═══ DATASET EXTRACT ═══

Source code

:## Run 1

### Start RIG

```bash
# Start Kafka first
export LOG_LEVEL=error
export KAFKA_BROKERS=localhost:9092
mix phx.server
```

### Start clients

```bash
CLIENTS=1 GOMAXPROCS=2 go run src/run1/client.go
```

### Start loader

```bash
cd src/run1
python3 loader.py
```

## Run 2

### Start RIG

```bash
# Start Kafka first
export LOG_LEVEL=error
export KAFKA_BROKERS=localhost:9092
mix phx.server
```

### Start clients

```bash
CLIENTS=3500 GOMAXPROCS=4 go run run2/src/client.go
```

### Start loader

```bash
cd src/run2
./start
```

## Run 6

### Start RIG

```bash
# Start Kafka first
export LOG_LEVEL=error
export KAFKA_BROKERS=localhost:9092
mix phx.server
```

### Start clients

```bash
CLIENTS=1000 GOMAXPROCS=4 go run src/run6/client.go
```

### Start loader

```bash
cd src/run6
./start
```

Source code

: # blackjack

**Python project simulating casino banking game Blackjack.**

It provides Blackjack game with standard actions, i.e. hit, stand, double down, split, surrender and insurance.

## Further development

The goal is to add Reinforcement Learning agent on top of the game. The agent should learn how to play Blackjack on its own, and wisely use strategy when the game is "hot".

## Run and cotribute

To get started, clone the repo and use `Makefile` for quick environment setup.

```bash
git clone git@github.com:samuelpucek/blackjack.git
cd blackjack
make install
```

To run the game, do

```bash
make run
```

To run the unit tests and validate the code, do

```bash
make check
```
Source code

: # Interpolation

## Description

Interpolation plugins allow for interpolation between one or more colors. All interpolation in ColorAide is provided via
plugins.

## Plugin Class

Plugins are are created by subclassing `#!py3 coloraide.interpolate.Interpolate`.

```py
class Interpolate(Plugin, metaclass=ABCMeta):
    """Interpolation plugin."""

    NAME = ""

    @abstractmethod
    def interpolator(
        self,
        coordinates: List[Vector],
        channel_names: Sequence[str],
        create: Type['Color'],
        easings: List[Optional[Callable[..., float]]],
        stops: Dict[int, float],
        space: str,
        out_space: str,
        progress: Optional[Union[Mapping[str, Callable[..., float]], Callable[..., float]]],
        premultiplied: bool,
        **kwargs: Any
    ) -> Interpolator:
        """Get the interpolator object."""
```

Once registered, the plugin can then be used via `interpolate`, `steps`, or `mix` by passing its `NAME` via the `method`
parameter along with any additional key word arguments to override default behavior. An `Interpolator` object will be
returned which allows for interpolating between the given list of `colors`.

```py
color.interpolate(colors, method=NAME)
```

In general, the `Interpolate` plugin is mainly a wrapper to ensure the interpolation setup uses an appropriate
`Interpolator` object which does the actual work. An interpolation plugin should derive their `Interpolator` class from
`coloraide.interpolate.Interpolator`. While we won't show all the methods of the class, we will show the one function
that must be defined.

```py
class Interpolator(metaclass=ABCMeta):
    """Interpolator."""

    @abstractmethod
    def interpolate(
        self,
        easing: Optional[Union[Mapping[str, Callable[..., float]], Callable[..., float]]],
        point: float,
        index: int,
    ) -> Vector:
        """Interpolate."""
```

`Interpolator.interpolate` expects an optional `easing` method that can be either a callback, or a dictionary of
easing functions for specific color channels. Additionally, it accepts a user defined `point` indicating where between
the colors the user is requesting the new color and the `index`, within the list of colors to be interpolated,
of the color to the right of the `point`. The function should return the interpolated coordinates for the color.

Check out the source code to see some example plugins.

═══

#### REQUIREMENT:
Faithfully reproduce all of the records, character for character.

#### RESPONSE AREA:
Source code

:## Run 1

### Start RIG

```bash
# Start Kafka first
export LOG_LEVEL=error
export KAFKA_BROKERS=localhost:9092
mix phx.server
```

### Start clients

```bash
CLIENTS=1 GOMAXPROCS=2 go run src/run1/client.go
```

### Start loader

```bash
cd src/run1
python3 loader.py
```

## Run 2

### Start RIG

```bash
# Start Kafka first
export LOG_LEVEL=error
export KAFKA_BROKERS=localhost:9092
mix phx.server
```

### Start clients

```bash
CLIENTS=3500 GOMAXPROCS=4 go run run2/src/client.go
```

### Start loader

```bash
cd src/run2
./start
```

## Run 6

### Start RIG

```bash
# Start Kafka first
export LOG_LEVEL=error
export KAFKA_BROKERS=localhost:9092
mix phx.server
```

### Start clients

```bash
CLIENTS=1000 GOMAXPROCS=4 go run src/run6/client.go
```

### Start loader

```bash
cd src/run6
./start
```

Source code

: # blackjack

**Python project simulating casino banking game Blackjack.**

It provides Blackjack game with standard actions, i.e. hit, stand, double down, split, surrender and insurance.

## Further development

The goal is to add Reinforcement Learning agent on top of the game. The agent should learn how to play Blackjack on its own, and wisely use strategy when the game is "hot".

## Run and cotribute

To get started, clone the repo and use `Makefile` for quick environment setup.

```bash
git clone git@github.com:samuelpucek/blackjack.git
cd blackjack
make install
```

To run the game, do

```bash
make run
```

To run the unit tests and validate the code, do

```bash
make check
```
Source code

: # Interpolation

## Description

Interpolation plugins allow for interpolation between one or more colors. All interpolation in ColorAide is provided via
plugins.

## Plugin Class

Plugins are are created by subclassing `#!py3 coloraide.interpolate.Interpolate`.

```py
class Interpolate(Plugin, metaclass=ABCMeta):
    """Interpolation plugin."""

    NAME = ""

    @abstractmethod
    def interpolator(
        self,
        coordinates: List[Vector],
        channel_names: Sequence[str],
        create: Type['Color'],
        easings: List[Optional[Callable[..., float]]],
        stops: Dict[int, float],
        space: str,
        out_space: str,
        progress: Optional[Union[Mapping[str, Callable[..., float]], Callable[..., float]]],
        premultiplied: bool,
        **kwargs: Any
    ) -> Interpolator:
        """Get the interpolator object."""
```

Once registered, the plugin can then be used via `interpolate`, `steps`, or `mix` by passing its `NAME` via the `method`
parameter along with any additional key word arguments to override default behavior. An `Interpolator` object will be
returned which allows for interpolating between the given list of `colors`.

```py
color.interpolate(colors, method=NAME)
```

In general, the `Interpolate` plugin is mainly a wrapper to ensure the interpolation setup uses an appropriate
`Interpolator` object which does the actual work. An interpolation plugin should derive their `Interpolator` class from
`coloraide.interpolate.Interpolator`. While we won't show all the methods of the class, we will show the one function
that must be defined.

```py
class Interpolator(metaclass=ABCMeta):
    """Interpolator."""

    @abstractmethod
    def interpolate(
        self,
        easing: Optional[Union[Mapping[str, Callable[..., float]], Callable[..., float]]],
        point: float,
        index: int,
    ) -> Vector:
        """Interpolate."""
```

`Interpolator.interpolate` expects an optional `easing` method that can be either a callback, or a dictionary of
easing functions for specific color channels. Additionally, it accepts a user defined `point` indicating where between
the colors the user is requesting the new color and the `index`, within the list of colors to be interpolated,
of the color to the right of the `point`. The function should return the interpolated coordinates for the color.

Check out the source code to see some example plugins.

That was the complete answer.